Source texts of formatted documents
•••••
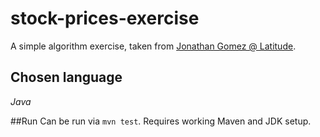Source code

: # stock-prices-exercise
A simple algorithm exercise, taken from [Jonathan Gomez @ Latitude](https://gist.github.com/jonog/54e46b5b1200758d222e3c4cf61baaa6).

## Chosen language
*Java*

##Run
Can be run via `mvn test`.  Requires working Maven and JDK setup.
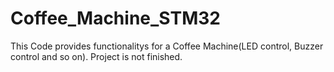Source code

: # Coffee_Machine_STM32
This Code provides functionalitys for a Coffee Machine(LED control, Buzzer control and so on).
Project is not finished.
•••••
→ Exercise directions:
In the answer, return exactly the lines from the line containing "This Code provides" to the end of the records above, and no others.

→ Task response:
This Code provides functionalitys for a Coffee Machine(LED control, Buzzer control and so on).
Project is not finished.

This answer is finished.